Me hicieron falta veinte años para poder reponerme de aquellas grotescas herramientas metodológicas aplicadas a Kierkegaard. No he podido evitar nunca asociar emocionalmente su nombre con cárdenos roquedos y con hombres de acción enboinados. Sólo la lectura repetida del prólogo de Temor y temblor (1843) logra todavía vencer mis aprensiones ante su filosofía "existencialista".

Quizás George Steiner lleve el agua a su molino cuando defina la genialidad kierkegaardiana como la de “ese curioso judío danés que no era judío”. Su imperturbable independencia o su inquisitiva desesperación, a contracorriente no sólo del mundo sino de sí mismo, son, aún así, una lección de abstracto apasionamiento particular, en la mejor línea stilnovista.

Último soldado de un ejército inexistente, tengo para mí que Kierkegaard desamó a Regina Olsen con la misma furiosa fijación con que Dante había modelado la figura de Beatriz. El tejido puro de la imaginación puntuaba el viaje dantesco en su búsqueda celeste de la amada. Kierkegaard deconstruyó la imagen del amante, en cambio, en la proliferación de los pseudónimos que hacían de Regina el punto de fuga de su identidad.

Hechizado por el dramatismo de la existencia, Ortega y Gasset se complacía moroso en los exfuturos. Cada decisión del hombre dejaba atrás múltiples posibilidades. A Kierkegaard, sin la coquetería del madrileño, le bastaba la psicología de sus expresentes. Recobrarse uno a sí mismo es tan angustioso como para dar el salto de la fe: la angustia como posibilidad de la libertad.
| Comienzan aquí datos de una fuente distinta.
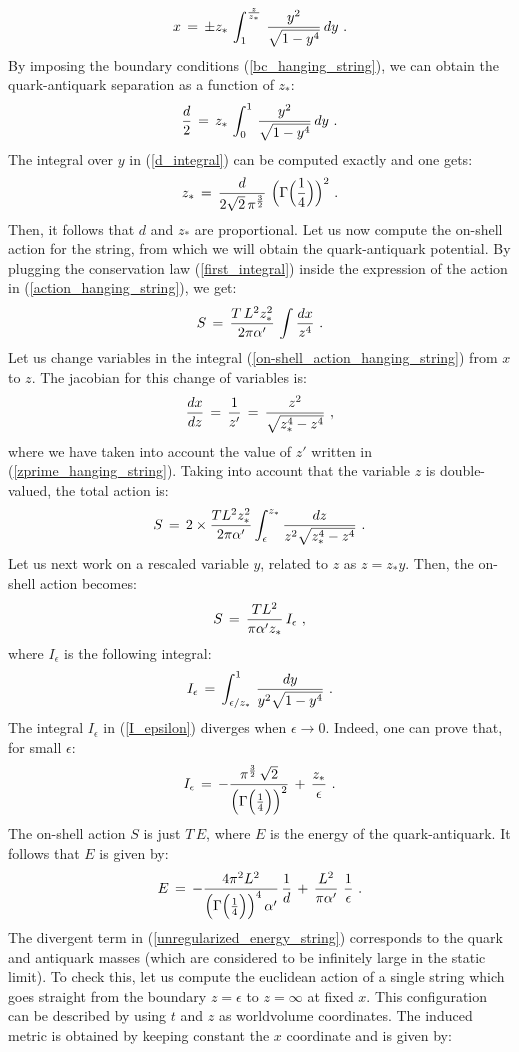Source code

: \documentclass[12pt,notitlepage,a4paper]{article}
\newcommand{\beq}{\begin{equation}}
\newcommand{\eeq}{\end{equation}}
\begin{document}
\beq
x\,=\,\pm z_*\,\int_{1}^{{z\over z_*}}\,
{y^2\over \sqrt{1-y^4}}\,dy\,\,.
\eeq
By imposing the boundary conditions (\ref{bc_hanging_string}), we can obtain the quark-antiquark separation as a function of $z_*$:
\beq
{d\over 2}\,=\,z_*\,\int_{0}^{1}\,{y^2\over \sqrt{1-y^4}}\,dy\,\,.
\label{d_integral}
\eeq
The integral over $y$ in (\ref{d_integral}) can be computed exactly and one gets:
\beq
z_*\,=\,{d\over  2\sqrt{2}\,\pi^{{3\over 2}}}\,\,
\Big(\Gamma\Big({1\over 4}\Big)\Big)^2\,\,.
\eeq
Then, it follows that $d$ and $z_*$ are proportional.  Let us now compute the on-shell action for the string, from which we will obtain the quark-antiquark potential. By plugging the conservation law (\ref{first_integral}) inside the expression  of the action in (\ref{action_hanging_string}), we get:
\beq
S\,=\,{T\,L^2 z_*^2\over 2\pi\alpha'}\,\int {dx\over z^4}\,\,.
\label{on-shell_action_hanging_string}
\eeq
Let us change variables in the integral  (\ref{on-shell_action_hanging_string}) from $x$ to $z$. The jacobian for this change of variables  is:
\beq
{dx\over dz}\,=\,{1\over z'}\,=\,{z^2\over \sqrt{z_*^4-z^4}}\,\,,
\eeq
where we have taken into account the value of $z'$ written in (\ref{zprime_hanging_string}). Taking into account that the variable $z$ is double-valued, the total action is:
\beq
S\,=\,2\times {T L^2 z_*^2\over 2\pi\alpha'} \int_{\epsilon}^{z_*}
{dz\over z^2\sqrt{z_*^4-z^4}}\,\,.
\eeq
Let us next work on a rescaled variable $y$, related to $z$ as $z=z_* y$. Then, the on-shell action becomes:
\beq
S\,=\,{T L^2 \over \pi\alpha'z_*}\,I_{\epsilon}\,\,,
\eeq
where $I_{\epsilon}$ is the following integral:
\beq
I_{\epsilon}\,=\,\int_{\epsilon/z_*}^{1}\,
{dy\over y^2\sqrt{1-y^4}}\,\,.
\label{I_epsilon}
\eeq
The integral $I_{\epsilon}$ in (\ref{I_epsilon})  diverges when $\epsilon\to 0$. Indeed, one can prove that, for small $\epsilon$:
\beq
I_{\epsilon}\,=\,-{\pi^{{3\over 2}}\,\sqrt{2}\over \Big(\Gamma\Big({1\over 4}\Big)\Big)^2}\,+\,{z_*\over \epsilon}\,\,.
\eeq
The  on-shell action $S$ is just $T\,E$, where $E$ is the energy of the quark-antiquark. It follows that $E$ is given by:
\beq
E\,=\,-{4\pi^2 L^2\over \Big(\Gamma\Big({1\over 4}\Big)\Big)^4\,\alpha'}\,{1\over d}\,+\,
{L^2\over \pi\alpha'}\,\,{1\over \epsilon}\,\,.
\label{unregularized_energy_string}
\eeq
The divergent term  in (\ref{unregularized_energy_string}) corresponds to the quark  and antiquark masses (which are considered to be infinitely large in the static limit). To check this, let us compute the euclidean action of a single string which goes straight  from the boundary $z=\epsilon$ to $z=\infty$ at fixed $x$. This configuration can be described by using $t$ and $z$ as worldvolume coordinates. The induced metric is obtained by keeping constant the $x$ coordinate and is given by:
\end{document}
Por más que Léon Chestov le reprochase que no se atreviera a dar el salto definitivo a esa libertad gratuita, Kierkegaard sintió por la ética un desprecio que volvió contra sí. Al no poder hacer de su estética una existencia religiosa, hubo de conformarse con moverse en el ámbito que le repugnaba de los compromisos existenciales. Aunque fuese para zafarse de ellos. Sus pseudónimos multiplican sin cesar, como digo, las objeciones de su identidad. Johannes de Silentio, Víctor Eremita o Constantino Constantius le echaban en cara la impotente perversión de su dignidad ética. Las diferentes versiones de la historia de Abraham que ensaya Silentio en el proemio de Temor y temblor bastan para calibrar la desesperación de su autor.

Las últimas páginas de La repetición (1843) son, en su aparente sencillez, más demoledoras que las del seductor que galantea en escorzo a lo largo del famoso diario incluido en O lo uno o lo otro (1843). Las posibilidades heridas de Kierkegaard, sus pseudónimos, saben con ferocidad que la seducción no es esto ni aquello sino un fulgor de palabras que se desvanecen al tacto. Un tacto psicológico y un vacío moral.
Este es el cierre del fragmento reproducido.